"Ein Volk, das im Schatten sitzt“ muss sich entscheiden für Licht oder Schatten

Der Glaube vermittelt einen neuen Geschmack am Leben, ein freudiges Dasein auf der Welt. Jeder Christgläubige kann das entdecken – wie einst zu Zeiten Jesu das Volk von Galiläa. Zum Ausdruck kommt der christliche Glaube in der Hingabe für die anderen, schreibt Thomas Schauff in seiner Meditation zum Evangelium des 3. Sonntags im Jahreskreis.

Was ist? Was ist man nicht? Eines Schattens Traum der Mensch! Sobald aber Glanz, gottgegebener, kommt, ist strahlend Licht bei den Menschen, freundlich ihr Dasein.(Pindar 5. Jhdt. v. Chr.)

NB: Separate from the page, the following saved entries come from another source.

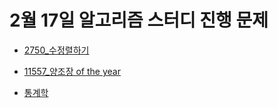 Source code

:# 2월 17일 알고리즘 스터디 진행 문제

- [2750_수정렬하기](https://www.acmicpc.net/problem/2750)

- [11557_양조장 of the year](https://www.acmicpc.net/problem/11557)

- [통계학](https://www.acmicpc.net/problem/2108)

   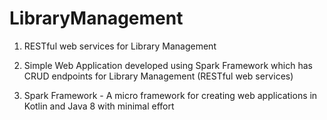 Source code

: # LibraryManagement

1. RESTful web services for Library Management

2. Simple Web Application developed using Spark Framework which has CRUD endpoints for Library Management (RESTful web services)

3. Spark Framework - A micro framework for creating web applications in Kotlin and Java 8 with minimal effort
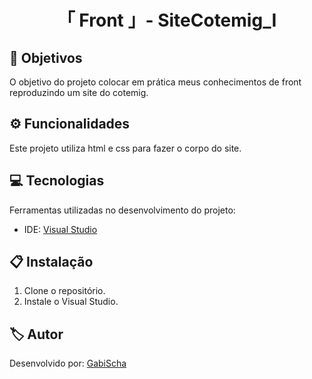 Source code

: <h1 align="center">「 Front 」- SiteCotemig_Ⅰ</h1>




<h2 id=objective>📌 Objetivos</h2>

O objetivo do projeto colocar em prática meus conhecimentos de front reproduzindo um site do cotemig.

<h2 id=features>⚙️ Funcionalidades </h2>

Este projeto utiliza html e css para fazer o corpo do site.

<h2 id=technology>💻 Tecnologias</h2>

Ferramentas utilizadas no desenvolvimento do projeto:

- IDE: <a href="https://visualstudio.microsoft.com/downloads/">Visual Studio</a>

<h2 id=installation>📋 Instalação</h2>

1. Clone o repositório.
2. Instale o  Visual Studio.


<h2 id=author>🏷️ Autor</h2>

Desenvolvido por: <a href="https://www.linkedin.com/in/gabrielaschaper/" target="_blank">GabiScha</a>



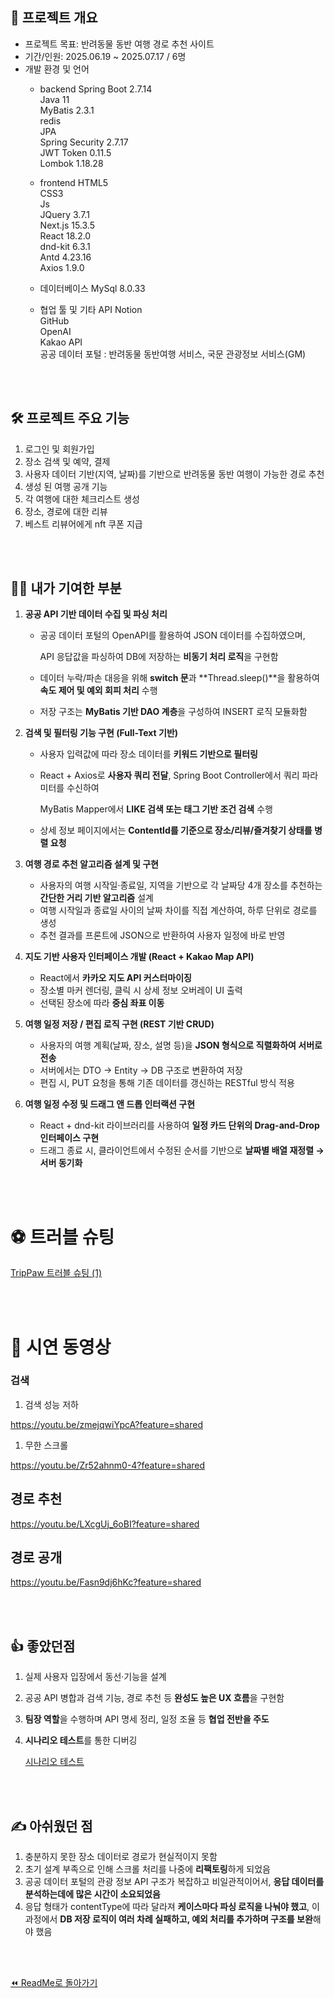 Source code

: ## 📜 프로젝트 개요

- 프로젝트 목표: 반려동물 동반 여행 경로 추천 사이트
- 기간/인원: 2025.06.19 ~ 2025.07.17 / 6명
- 개발 환경 및 언어
    - backend
        Spring Boot 2.7.14 <br />
        Java 11 <br />
        MyBatis 2.3.1 <br />
        redis <br />
        JPA  <br />
        Spring Security 2.7.17 <br />
        JWT Token 0.11.5 <br />
        Lombok 1.18.28 <br />
        
    - frontend
        HTML5 <br />
        CSS3 <br />
        Js <br />
        JQuery  3.7.1 <br />
        Next.js 15.3.5 <br />
        React 18.2.0 <br />
        dnd-kit 6.3.1 <br />
        Antd 4.23.16 <br />
        Axios 1.9.0 <br />
        
    - 데이터베이스
        MySql 8.0.33 <br />
        
    - 협업 툴 및 기타 API
        Notion <br />
        GitHub <br />
        OpenAI <br />
        Kakao API <br />
        공공 데이터 포털 : 반려동물 동반여행 서비스, 국문 관광정보 서비스(GM) <br />


<br />
<br />

## 🛠️ 프로젝트 주요 기능

1. 로그인 및 회원가입
2. 장소 검색 및 예약, 결제
3. 사용자 데이터 기반(지역, 날짜)를 기반으로 반려동물 동반 여행이 가능한 경로 추천
4. 생성 된 여행 공개 기능
5. 각 여행에 대한 체크리스트 생성
6. 장소, 경로에 대한 리뷰
7. 베스트 리뷰어에게 nft 쿠폰 지급

<br />
<br />

## 👩‍💻 내가 기여한 부분

1. **공공 API 기반 데이터 수집 및 파싱 처리**
    - 공공 데이터 포털의 OpenAPI를 활용하여 JSON 데이터를 수집하였으며,
        
        API 응답값을 파싱하여 DB에 저장하는 **비동기 처리 로직**을 구현함
        
    - 데이터 누락/파손 대응을 위해 **switch 문**과 **Thread.sleep()**을 활용하여 **속도 제어 및 예외 회피 처리** 수행
    - 저장 구조는 **MyBatis 기반 DAO 계층**을 구성하여 INSERT 로직 모듈화함
    
2. **검색 및 필터링 기능 구현 (Full-Text 기반)**
    - 사용자 입력값에 따라 장소 데이터를 **키워드 기반으로 필터링**
    - React + Axios로 **사용자 쿼리 전달**, Spring Boot Controller에서 쿼리 파라미터를 수신하여
        
        MyBatis Mapper에서 **LIKE 검색 또는 태그 기반 조건 검색** 수행
        
    - 상세 정보 페이지에서는 **ContentId를 기준으로 장소/리뷰/즐겨찾기 상태를 병렬 요청**
    
3. **여행 경로 추천 알고리즘 설계 및 구현**
    - 사용자의 여행 시작일·종료일, 지역을 기반으로 각 날짜당 4개 장소를 추천하는 **간단한 거리 기반 알고리즘** 설계
    - 여행 시작일과 종료일 사이의 날짜 차이를 직접 계산하여, 하루 단위로 경로를 생성
    - 추천 결과를 프론트에 JSON으로 반환하여 사용자 일정에 바로 반영
    
4. **지도 기반 사용자 인터페이스 개발 (React + Kakao Map API)**
    - React에서 **카카오 지도 API 커스터마이징**
    - 장소별 마커 렌더링, 클릭 시 상세 정보 오버레이 UI 출력
    - 선택된 장소에 따라 **중심 좌표 이동**
    
5. **여행 일정 저장 / 편집 로직 구현 (REST 기반 CRUD)**
    - 사용자의 여행 계획(날짜, 장소, 설명 등)을 **JSON 형식으로 직렬화하여 서버로 전송**
    - 서버에서는 DTO → Entity → DB 구조로 변환하여 저장
    - 편집 시, PUT 요청을 통해 기존 데이터를 갱신하는 RESTful 방식 적용
    
6. **여행 일정 수정 및 드래그 앤 드롭 인터랙션 구현**
    - React + dnd-kit 라이브러리를 사용하여 **일정 카드 단위의 Drag-and-Drop 인터페이스 구현**
    - 드래그 종료 시, 클라이언트에서 수정된 순서를 기반으로 **날짜별 배열 재정렬 → 서버 동기화**

<br />
<br />

# ⚽ 트러블 슈팅

[TripPaw 트러블 슈팅 (1)](https://www.notion.so/2416ee8f3de980cb9cc1ff1099260e3d?pvs=21)

<br />
<br />

# 🎥 시연 동영상

### 검색

1. 검색 성능 저하

https://youtu.be/zmejqwiYpcA?feature=shared

1. 무한 스크롤 

https://youtu.be/Zr52ahnm0-4?feature=shared



## 경로 추천

https://youtu.be/LXcgUj_6oBI?feature=shared



## 경로 공개

https://youtu.be/Fasn9dj6hKc?feature=shared


<br />
<br />


## 👍 좋았던점

1. 실제 사용자 입장에서 동선·기능을 설계
2. 공공 API 병합과 검색 기능, 경로 추천 등 **완성도 높은 UX 흐름**을 구현함
3. **팀장 역할**을 수행하며 API 명세 정리, 일정 조율 등 **협업 전반을 주도**
4. **시나리오 테스트**를 통한 디버깅
    
    [시나리오 테스트](https://www.notion.so/23d6ee8f3de980acb317d4b169b2b69c?pvs=21)

<br />
<br />

## ✍️ 아쉬웠던 점

1. 충분하지 못한 장소 데이터로 경로가 현실적이지 못함
2. 초기 설계 부족으로 인해 스크롤 처리를 나중에 **리팩토링**하게 되었음 
3. 공공 데이터 포털의 관광 정보 API 구조가 복잡하고 비일관적이어서, **응답 데이터를 분석하는데에 많은 시간이 소요되었음**
4. 응답 형태가 contentType에 따라 달라져 **케이스마다 파싱 로직을 나눠야 했고**, 이 과정에서 **DB 저장 로직이 여러 차례 실패하고, 예외 처리를 추가하며 구조를 보완**해야 했음

<br />
<br />

[⏪ ReadMe로 돌아가기](https://github.com/syeon279/portfolio/blob/main/README.md)
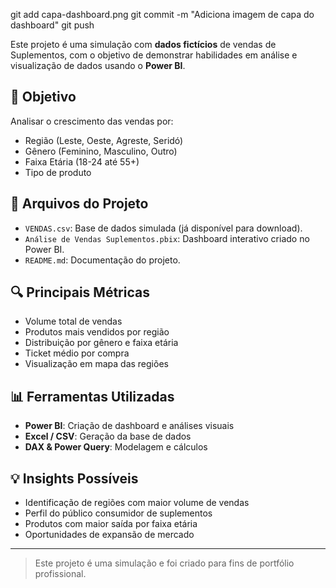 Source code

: git add capa-dashboard.png
git commit -m "Adiciona imagem de capa do dashboard"
git push

Este projeto é uma simulação com **dados fictícios** de vendas de Suplementos, com o objetivo de demonstrar habilidades em análise e visualização de dados usando o **Power BI**.

## 🎯 Objetivo

Analisar o crescimento das vendas por:
- Região (Leste, Oeste, Agreste, Seridó)
- Gênero (Feminino, Masculino, Outro)
- Faixa Etária (18-24 até 55+)
- Tipo de produto

## 📁 Arquivos do Projeto

- `VENDAS.csv`: Base de dados simulada (já disponível para download).
- `Análise de Vendas Suplementos.pbix`: Dashboard interativo criado no Power BI.
- `README.md`: Documentação do projeto.

## 🔍 Principais Métricas

- Volume total de vendas
- Produtos mais vendidos por região
- Distribuição por gênero e faixa etária
- Ticket médio por compra
- Visualização em mapa das regiões

## 📊 Ferramentas Utilizadas

- **Power BI**: Criação de dashboard e análises visuais
- **Excel / CSV**: Geração da base de dados
- **DAX & Power Query**: Modelagem e cálculos

## 💡 Insights Possíveis

- Identificação de regiões com maior volume de vendas
- Perfil do público consumidor de suplementos
- Produtos com maior saída por faixa etária
- Oportunidades de expansão de mercado

---

> Este projeto é uma simulação e foi criado para fins de portfólio profissional.

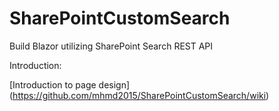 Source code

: # SharePointCustomSearch
Build Blazor utilizing SharePoint Search REST API 

Introduction:

[Introduction to page design] (https://github.com/mhmd2015/SharePointCustomSearch/wiki)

Eines Schattens Traum der Mensch! – σκιάςόναρ άνθρωπος: eine Grabinschrift in griechischer Sprache, die manches Grab auf dem Melaten-Friedhof in Köln ziert. Man sieht kein christliches Symbol, man liest keinen Gedanken aus der Heiligen Schrift oder der Liturgie der Kirche, nur das Zitat des vorchristlichen Lyrikers Pindar.

Wir staunen nicht wenig, wenn wir im Tagesevangelium des dritten Sonntags hören: denen, die im Schattenreich des Todes wohnten, ist ein Licht erschienen. - τοῖς καθημένοις ἐν χώρᾳ καὶ σκιᾷ θανάτου φῶς ἀνέτειλεν αὐτοῖς. (Jesaja)

Eine hoffende Ahnung des Menschen gab es schon immer

Im fünften Jahrhundert verfasst Pindar in Theben seine 8. Pythische Ode – 200 Jahre vor ihm prophezeit Jesaja in Juda – etwa 1.500 Kilometer Luftlinie süd-östlich entfernt – das Licht, das den Menschen im Schattenreich des Todes erstrahlt. Offensichtlich ist es eine allgemeinmenschliche Erkenntnis oder besser gesagt: eine hoffende Ahnung des denkenden Menschen: wo Gott in diese Welt hineinwirkt, wird es hell. 700 Jahre nach Jesaja, 500 Jahre nach Pindar lesen wir:

Als Jesus hörte, dass Johannes ausgeliefert worden war, kehrte er nach Galiläa zurück. Er verließ Nazareth, um in Kafarnaum zu wohnen, das am See liegt, im Gebiet von Sébulon und Naftali. Denn es sollte sich erfüllen, was durch den Propheten Jesaja gesagt worden ist: Das Land Sébulon und das Land Naftali, die Straße am Meer, das Gebiet jenseits des Jordan, das heidnische Galiläa: Das Volk, das im Dunkel saß, hat ein helles Licht gesehen; denen, die im Schattenreich des Todes wohnten, ist ein Licht erschienen. Von da an begann Jesus zu verkünden: Kehrt um! Denn das Himmelreich ist nahe. (Mt 4, 12-17)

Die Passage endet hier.